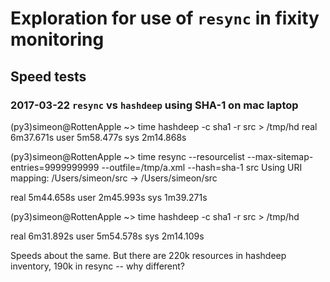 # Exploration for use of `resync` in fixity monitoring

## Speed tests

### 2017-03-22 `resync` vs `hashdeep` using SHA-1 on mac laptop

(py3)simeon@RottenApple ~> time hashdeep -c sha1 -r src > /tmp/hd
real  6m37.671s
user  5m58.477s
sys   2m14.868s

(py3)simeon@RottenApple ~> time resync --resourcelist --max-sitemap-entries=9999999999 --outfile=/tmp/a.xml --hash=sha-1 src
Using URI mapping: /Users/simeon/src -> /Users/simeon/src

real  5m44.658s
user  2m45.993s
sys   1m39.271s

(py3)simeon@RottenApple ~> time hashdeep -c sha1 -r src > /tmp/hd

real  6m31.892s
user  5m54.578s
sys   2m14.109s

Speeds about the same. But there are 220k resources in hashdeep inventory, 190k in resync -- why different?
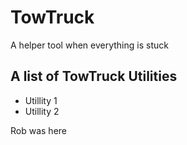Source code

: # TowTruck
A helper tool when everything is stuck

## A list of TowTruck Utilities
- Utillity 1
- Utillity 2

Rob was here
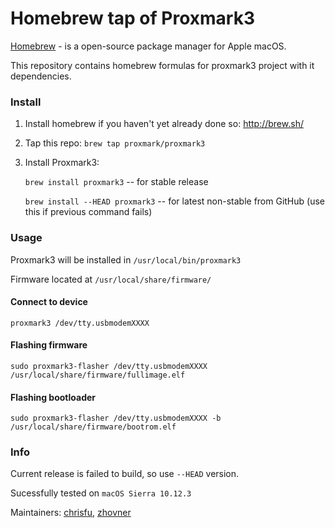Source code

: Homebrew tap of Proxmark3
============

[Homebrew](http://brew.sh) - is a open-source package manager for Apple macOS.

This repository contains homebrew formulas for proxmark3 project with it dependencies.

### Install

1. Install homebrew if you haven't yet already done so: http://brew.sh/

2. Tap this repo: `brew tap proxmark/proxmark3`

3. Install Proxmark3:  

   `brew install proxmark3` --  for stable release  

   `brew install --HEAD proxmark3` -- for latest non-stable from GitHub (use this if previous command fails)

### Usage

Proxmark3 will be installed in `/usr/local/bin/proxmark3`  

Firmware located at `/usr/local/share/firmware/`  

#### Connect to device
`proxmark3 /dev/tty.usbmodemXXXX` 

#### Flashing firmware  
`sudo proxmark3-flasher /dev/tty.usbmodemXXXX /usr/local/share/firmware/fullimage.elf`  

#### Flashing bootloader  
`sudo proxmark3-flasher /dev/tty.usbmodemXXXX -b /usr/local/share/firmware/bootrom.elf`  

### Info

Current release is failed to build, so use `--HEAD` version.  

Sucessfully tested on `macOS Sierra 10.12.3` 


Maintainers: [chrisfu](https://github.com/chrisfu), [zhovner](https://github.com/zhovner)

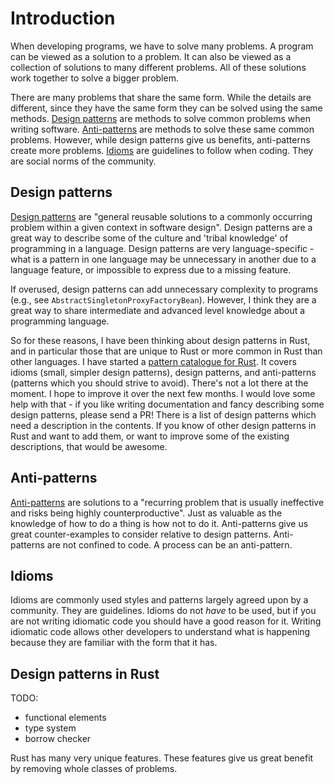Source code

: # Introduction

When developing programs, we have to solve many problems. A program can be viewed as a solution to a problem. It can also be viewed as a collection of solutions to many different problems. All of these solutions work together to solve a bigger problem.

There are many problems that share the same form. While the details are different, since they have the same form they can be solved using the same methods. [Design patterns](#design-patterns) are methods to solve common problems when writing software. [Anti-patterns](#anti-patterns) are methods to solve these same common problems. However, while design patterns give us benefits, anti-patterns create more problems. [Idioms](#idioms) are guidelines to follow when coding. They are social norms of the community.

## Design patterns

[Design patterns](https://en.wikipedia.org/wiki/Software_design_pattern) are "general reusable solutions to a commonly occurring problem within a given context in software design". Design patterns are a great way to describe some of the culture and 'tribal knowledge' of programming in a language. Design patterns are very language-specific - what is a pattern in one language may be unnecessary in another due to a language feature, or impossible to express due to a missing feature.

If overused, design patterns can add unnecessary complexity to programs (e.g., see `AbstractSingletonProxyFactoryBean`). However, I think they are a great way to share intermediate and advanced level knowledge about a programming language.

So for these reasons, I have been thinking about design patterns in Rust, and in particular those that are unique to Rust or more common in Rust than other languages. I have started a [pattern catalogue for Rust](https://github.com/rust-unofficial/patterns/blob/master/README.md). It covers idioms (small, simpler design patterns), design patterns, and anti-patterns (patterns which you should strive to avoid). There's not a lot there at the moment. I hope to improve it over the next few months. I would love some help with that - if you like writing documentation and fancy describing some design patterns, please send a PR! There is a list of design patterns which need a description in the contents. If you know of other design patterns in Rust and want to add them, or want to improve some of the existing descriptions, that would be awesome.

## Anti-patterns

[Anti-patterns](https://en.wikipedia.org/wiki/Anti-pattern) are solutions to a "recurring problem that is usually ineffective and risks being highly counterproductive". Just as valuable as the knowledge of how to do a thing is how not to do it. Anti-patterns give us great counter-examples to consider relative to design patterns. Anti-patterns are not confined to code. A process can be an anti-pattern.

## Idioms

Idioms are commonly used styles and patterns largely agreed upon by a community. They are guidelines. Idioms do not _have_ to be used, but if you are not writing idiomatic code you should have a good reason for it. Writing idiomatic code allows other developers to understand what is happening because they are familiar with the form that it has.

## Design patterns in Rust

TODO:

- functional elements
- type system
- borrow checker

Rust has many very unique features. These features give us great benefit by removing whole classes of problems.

--

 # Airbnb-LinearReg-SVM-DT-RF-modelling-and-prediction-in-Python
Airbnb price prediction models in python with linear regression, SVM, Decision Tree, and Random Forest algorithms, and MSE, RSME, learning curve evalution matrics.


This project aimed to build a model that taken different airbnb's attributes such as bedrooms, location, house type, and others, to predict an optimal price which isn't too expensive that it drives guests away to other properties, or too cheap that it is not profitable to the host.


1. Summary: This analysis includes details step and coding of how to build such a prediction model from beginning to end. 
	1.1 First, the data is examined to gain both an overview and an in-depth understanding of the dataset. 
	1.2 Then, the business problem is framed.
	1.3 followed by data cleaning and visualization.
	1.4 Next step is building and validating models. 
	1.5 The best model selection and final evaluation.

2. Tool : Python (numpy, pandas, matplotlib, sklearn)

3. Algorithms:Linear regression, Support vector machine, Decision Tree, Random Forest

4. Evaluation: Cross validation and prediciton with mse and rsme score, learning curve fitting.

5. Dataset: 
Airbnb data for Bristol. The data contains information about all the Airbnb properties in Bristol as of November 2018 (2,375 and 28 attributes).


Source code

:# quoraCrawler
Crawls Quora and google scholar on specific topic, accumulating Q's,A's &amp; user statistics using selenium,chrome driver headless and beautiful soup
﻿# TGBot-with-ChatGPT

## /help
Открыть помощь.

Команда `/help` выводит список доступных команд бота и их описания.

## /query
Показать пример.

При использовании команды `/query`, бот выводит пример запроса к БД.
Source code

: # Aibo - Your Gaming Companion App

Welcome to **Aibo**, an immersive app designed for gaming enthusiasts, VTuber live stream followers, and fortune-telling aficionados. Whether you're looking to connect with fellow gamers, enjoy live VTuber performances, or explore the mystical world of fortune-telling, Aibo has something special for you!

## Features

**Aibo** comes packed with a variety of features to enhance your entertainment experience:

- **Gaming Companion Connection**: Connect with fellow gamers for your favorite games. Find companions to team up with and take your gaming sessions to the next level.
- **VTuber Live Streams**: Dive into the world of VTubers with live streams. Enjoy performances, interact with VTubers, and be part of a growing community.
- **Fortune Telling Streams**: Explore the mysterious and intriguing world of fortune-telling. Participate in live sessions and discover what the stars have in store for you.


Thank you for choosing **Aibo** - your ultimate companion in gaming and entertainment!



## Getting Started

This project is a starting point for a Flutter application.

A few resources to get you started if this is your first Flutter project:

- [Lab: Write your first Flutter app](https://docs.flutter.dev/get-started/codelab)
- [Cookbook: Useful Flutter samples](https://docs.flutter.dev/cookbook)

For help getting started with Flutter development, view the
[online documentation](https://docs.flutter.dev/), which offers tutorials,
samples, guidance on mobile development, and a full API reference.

==

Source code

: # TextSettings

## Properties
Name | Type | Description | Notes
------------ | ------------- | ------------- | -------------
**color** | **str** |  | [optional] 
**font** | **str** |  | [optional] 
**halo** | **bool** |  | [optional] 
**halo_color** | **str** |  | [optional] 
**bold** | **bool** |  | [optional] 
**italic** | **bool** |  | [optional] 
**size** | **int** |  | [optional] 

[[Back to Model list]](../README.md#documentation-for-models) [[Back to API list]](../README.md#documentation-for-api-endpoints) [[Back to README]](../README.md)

PROBLEM DETAILS>
Give an exact copy of the lines above from the line with "If overused, design" up to and including the line with "## Anti-patterns", and leave everything else out.

RESPONSE BELOW>
If overused, design patterns can add unnecessary complexity to programs (e.g., see `AbstractSingletonProxyFactoryBean`). However, I think they are a great way to share intermediate and advanced level knowledge about a programming language.

So for these reasons, I have been thinking about design patterns in Rust, and in particular those that are unique to Rust or more common in Rust than other languages. I have started a [pattern catalogue for Rust](https://github.com/rust-unofficial/patterns/blob/master/README.md). It covers idioms (small, simpler design patterns), design patterns, and anti-patterns (patterns which you should strive to avoid). There's not a lot there at the moment. I hope to improve it over the next few months. I would love some help with that - if you like writing documentation and fancy describing some design patterns, please send a PR! There is a list of design patterns which need a description in the contents. If you know of other design patterns in Rust and want to add them, or want to improve some of the existing descriptions, that would be awesome.

## Anti-patterns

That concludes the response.